5. Privacy & Data: Limit Collection, Plan for Deletion

  • Assume wallet addresses are personal data. Combine them with IPs, device IDs, or emails and you have personal identifiable information. Collect only what you need, store off-chain when possible, and hash or tokenize identifiers.
  • Engineer for erasure. Immutable ledgers do not excuse you from privacy laws—keep PII off-chain, remove references when users request deletion, and sever links that could re-identify hashed data.
  • Be transparent about telemetry. Cookie banners, analytics disclosures, and opt-outs are table stakes. Document an incident response plan that covers severity levels, notification timelines, and contact points.

6. Operations & Risk: Audit Early, Communicate Often

  • Audit and disclose. Independent smart-contract audits, formal verification where warranted, and an ongoing bug bounty signal maturity. Publish reports and explain residual risks plainly.
  • Set clear Terms of Service. Spell out custody status, eligibility, prohibited uses, dispute resolution, and how you handle forks. Align ToS, privacy policy, and in-product behavior.
  • Plan for forks, insurance, and cross-border growth. Reserve rights to choose supported chains, snapshot dates, and migration paths. Explore cyber, crime, D&O, and tech E&O coverage. When operating globally, localize terms, vet export controls, and use EOR/PEO partners to avoid misclassification.
  • Prepare for disputes. Decide in advance whether arbitration or class-action waivers fit your user base. Log law-enforcement requests, verify legal process, and explain technical limits like the absence of key custody.

7. The Builder’s Action Checklist

  • Map your operational role: software vendor, custodian, broker-like service, or payments intermediary.
  • Keep marketing factual and functionality-focused; avoid language that implies speculative returns.
  • Minimize custody and personal data collection; document any unavoidable touchpoints.
  • Maintain living docs for token allocation, governance design, audit status, and risk decisions.
  • Budget for legal counsel, compliance tooling, audits, bug bounties, and tax expertise from day one.

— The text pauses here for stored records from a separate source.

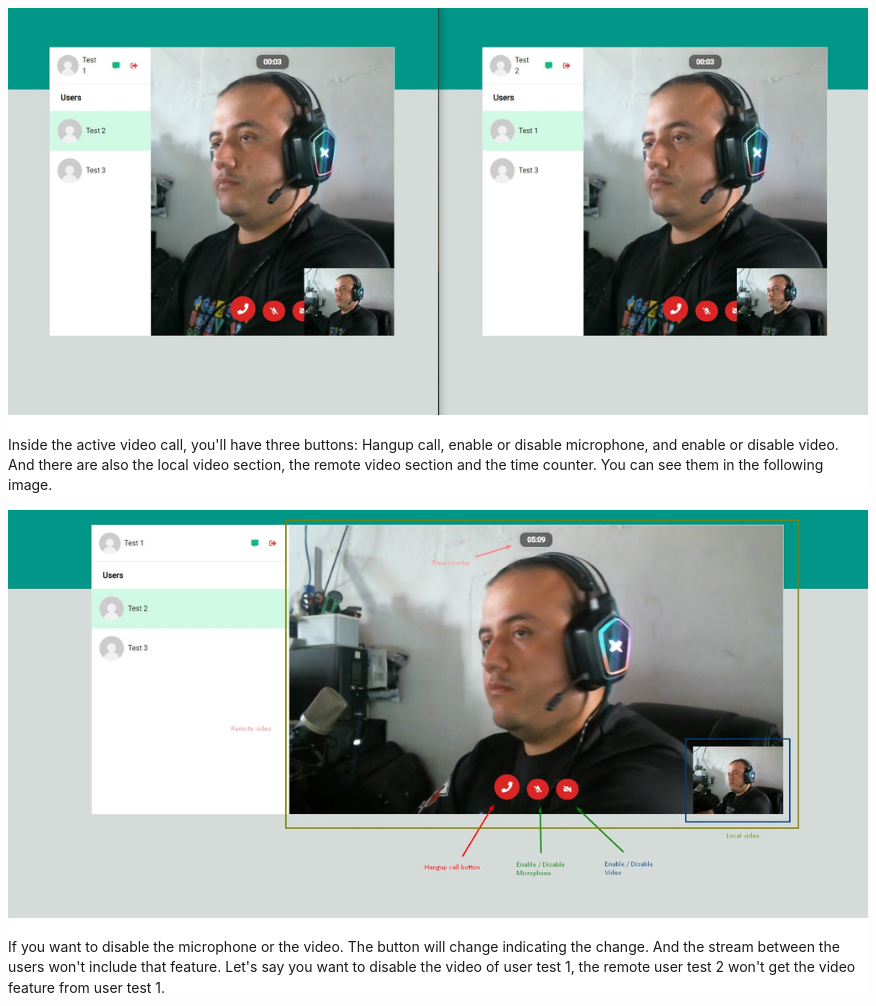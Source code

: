 ![Home video call active](docs/home_video_call_active.jpg)

Inside the active video call, you'll have three buttons:
Hangup call, enable or disable microphone, and enable or disable video.
And there are also the local video section, the remote video section and the time counter.
You can see them in the following image.

![Home video call active features](docs/home_video_call_active_features.jpg)

If you want to disable the microphone or the video. The button will change indicating the change. And the stream between the users won't include that feature.
Let's say you want to disable the video of user test 1, the remote user test 2 won't get the video feature from user test 1.
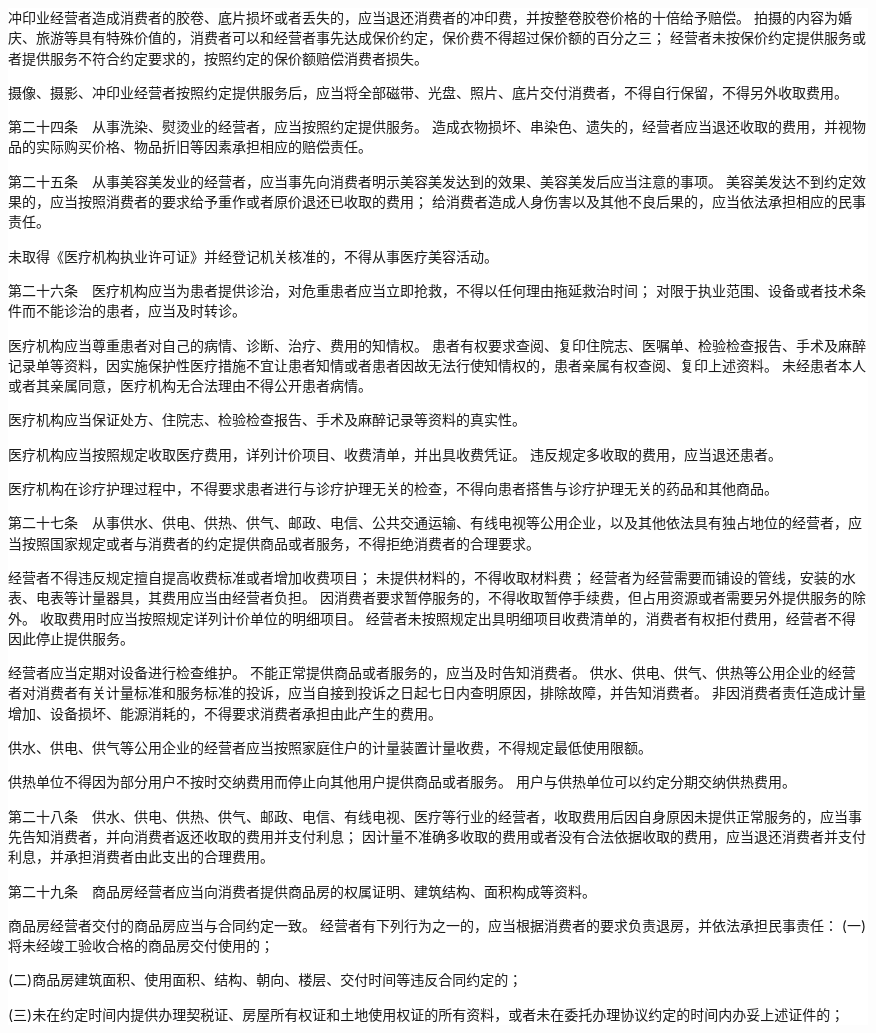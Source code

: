 冲印业经营者造成消费者的胶卷、底片损坏或者丢失的，应当退还消费者的冲印费，并按整卷胶卷价格的十倍给予赔偿。
拍摄的内容为婚庆、旅游等具有特殊价值的，消费者可以和经营者事先达成保价约定，保价费不得超过保价额的百分之三；
经营者未按保价约定提供服务或者提供服务不符合约定要求的，按照约定的保价额赔偿消费者损失。

摄像、摄影、冲印业经营者按照约定提供服务后，应当将全部磁带、光盘、照片、底片交付消费者，不得自行保留，不得另外收取费用。

第二十四条　从事洗染、熨烫业的经营者，应当按照约定提供服务。
造成衣物损坏、串染色、遗失的，经营者应当退还收取的费用，并视物品的实际购买价格、物品折旧等因素承担相应的赔偿责任。

第二十五条　从事美容美发业的经营者，应当事先向消费者明示美容美发达到的效果、美容美发后应当注意的事项。
美容美发达不到约定效果的，应当按照消费者的要求给予重作或者原价退还已收取的费用；
给消费者造成人身伤害以及其他不良后果的，应当依法承担相应的民事责任。

未取得《医疗机构执业许可证》并经登记机关核准的，不得从事医疗美容活动。

第二十六条　医疗机构应当为患者提供诊治，对危重患者应当立即抢救，不得以任何理由拖延救治时间；
对限于执业范围、设备或者技术条件而不能诊治的患者，应当及时转诊。

医疗机构应当尊重患者对自己的病情、诊断、治疗、费用的知情权。
患者有权要求查阅、复印住院志、医嘱单、检验检查报告、手术及麻醉记录单等资料，因实施保护性医疗措施不宜让患者知情或者患者因故无法行使知情权的，患者亲属有权查阅、复印上述资料。
未经患者本人或者其亲属同意，医疗机构无合法理由不得公开患者病情。

医疗机构应当保证处方、住院志、检验检查报告、手术及麻醉记录等资料的真实性。

医疗机构应当按照规定收取医疗费用，详列计价项目、收费清单，并出具收费凭证。
违反规定多收取的费用，应当退还患者。

医疗机构在诊疗护理过程中，不得要求患者进行与诊疗护理无关的检查，不得向患者搭售与诊疗护理无关的药品和其他商品。

第二十七条　从事供水、供电、供热、供气、邮政、电信、公共交通运输、有线电视等公用企业，以及其他依法具有独占地位的经营者，应当按照国家规定或者与消费者的约定提供商品或者服务，不得拒绝消费者的合理要求。

经营者不得违反规定擅自提高收费标准或者增加收费项目；
未提供材料的，不得收取材料费；
经营者为经营需要而铺设的管线，安装的水表、电表等计量器具，其费用应当由经营者负担。
因消费者要求暂停服务的，不得收取暂停手续费，但占用资源或者需要另外提供服务的除外。
收取费用时应当按照规定详列计价单位的明细项目。
经营者未按照规定出具明细项目收费清单的，消费者有权拒付费用，经营者不得因此停止提供服务。

经营者应当定期对设备进行检查维护。
不能正常提供商品或者服务的，应当及时告知消费者。
供水、供电、供气、供热等公用企业的经营者对消费者有关计量标准和服务标准的投诉，应当自接到投诉之日起七日内查明原因，排除故障，并告知消费者。
非因消费者责任造成计量增加、设备损坏、能源消耗的，不得要求消费者承担由此产生的费用。

供水、供电、供气等公用企业的经营者应当按照家庭住户的计量装置计量收费，不得规定最低使用限额。

供热单位不得因为部分用户不按时交纳费用而停止向其他用户提供商品或者服务。
用户与供热单位可以约定分期交纳供热费用。

第二十八条　供水、供电、供热、供气、邮政、电信、有线电视、医疗等行业的经营者，收取费用后因自身原因未提供正常服务的，应当事先告知消费者，并向消费者返还收取的费用并支付利息；
因计量不准确多收取的费用或者没有合法依据收取的费用，应当退还消费者并支付利息，并承担消费者由此支出的合理费用。

第二十九条　商品房经营者应当向消费者提供商品房的权属证明、建筑结构、面积构成等资料。

商品房经营者交付的商品房应当与合同约定一致。
经营者有下列行为之一的，应当根据消费者的要求负责退房，并依法承担民事责任：
(一)将未经竣工验收合格的商品房交付使用的；

(二)商品房建筑面积、使用面积、结构、朝向、楼层、交付时间等违反合同约定的；

(三)未在约定时间内提供办理契税证、房屋所有权证和土地使用权证的所有资料，或者未在委托办理协议约定的时间内办妥上述证件的；
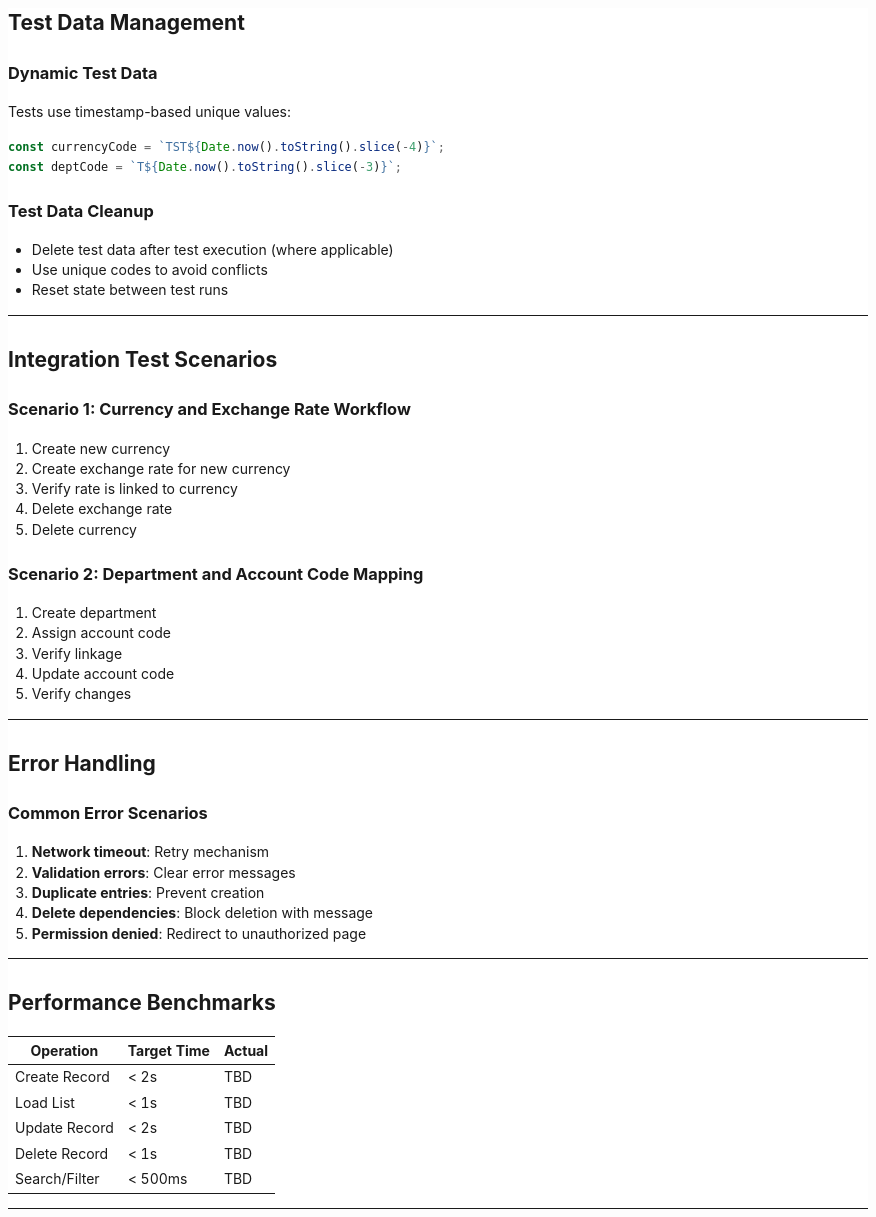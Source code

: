 
## Test Data Management

### Dynamic Test Data
Tests use timestamp-based unique values:
```typescript
const currencyCode = `TST${Date.now().toString().slice(-4)}`;
const deptCode = `T${Date.now().toString().slice(-3)}`;
```

### Test Data Cleanup
- Delete test data after test execution (where applicable)
- Use unique codes to avoid conflicts
- Reset state between test runs

---

## Integration Test Scenarios

### Scenario 1: Currency and Exchange Rate Workflow
1. Create new currency
2. Create exchange rate for new currency
3. Verify rate is linked to currency
4. Delete exchange rate
5. Delete currency

### Scenario 2: Department and Account Code Mapping
1. Create department
2. Assign account code
3. Verify linkage
4. Update account code
5. Verify changes

---

## Error Handling

### Common Error Scenarios
1. **Network timeout**: Retry mechanism
2. **Validation errors**: Clear error messages
3. **Duplicate entries**: Prevent creation
4. **Delete dependencies**: Block deletion with message
5. **Permission denied**: Redirect to unauthorized page

---

## Performance Benchmarks

| Operation | Target Time | Actual |
|-----------|-------------|--------|
| Create Record | < 2s | TBD |
| Load List | < 1s | TBD |
| Update Record | < 2s | TBD |
| Delete Record | < 1s | TBD |
| Search/Filter | < 500ms | TBD |

---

Regulation will not slow down for builders. What changes outcomes is embedding legal considerations into backlog grooming, treasury management, and user communications. Make counsel part of sprint reviews, rehearse incident response, and iterate on disclosures the same way you iterate on UX. Do that, and the 50 FAQs above stop being a blocker and start becoming a competitive moat for your protocol.